Below are some entries. Work out how many of their lines hold the word "perfect", and write that number alone.

Items from a dataset:
= Beginning of Section =

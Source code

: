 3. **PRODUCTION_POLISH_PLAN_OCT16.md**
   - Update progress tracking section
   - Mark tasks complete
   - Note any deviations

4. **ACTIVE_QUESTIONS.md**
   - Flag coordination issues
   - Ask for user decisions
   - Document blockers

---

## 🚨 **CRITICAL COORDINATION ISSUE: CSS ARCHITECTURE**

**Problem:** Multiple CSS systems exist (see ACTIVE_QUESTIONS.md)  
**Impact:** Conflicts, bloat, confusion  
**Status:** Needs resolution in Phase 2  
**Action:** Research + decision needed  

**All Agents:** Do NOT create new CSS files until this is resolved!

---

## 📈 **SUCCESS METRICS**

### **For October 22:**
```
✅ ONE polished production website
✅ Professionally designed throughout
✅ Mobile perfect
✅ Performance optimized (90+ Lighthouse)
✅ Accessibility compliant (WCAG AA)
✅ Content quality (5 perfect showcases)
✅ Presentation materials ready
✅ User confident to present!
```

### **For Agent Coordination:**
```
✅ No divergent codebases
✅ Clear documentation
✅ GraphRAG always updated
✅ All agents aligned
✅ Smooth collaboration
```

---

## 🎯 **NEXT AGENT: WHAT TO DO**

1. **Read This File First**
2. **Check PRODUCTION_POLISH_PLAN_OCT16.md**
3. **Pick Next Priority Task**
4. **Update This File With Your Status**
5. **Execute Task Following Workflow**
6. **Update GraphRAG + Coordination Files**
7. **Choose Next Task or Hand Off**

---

= End of Section =

* _SOLUTION_
2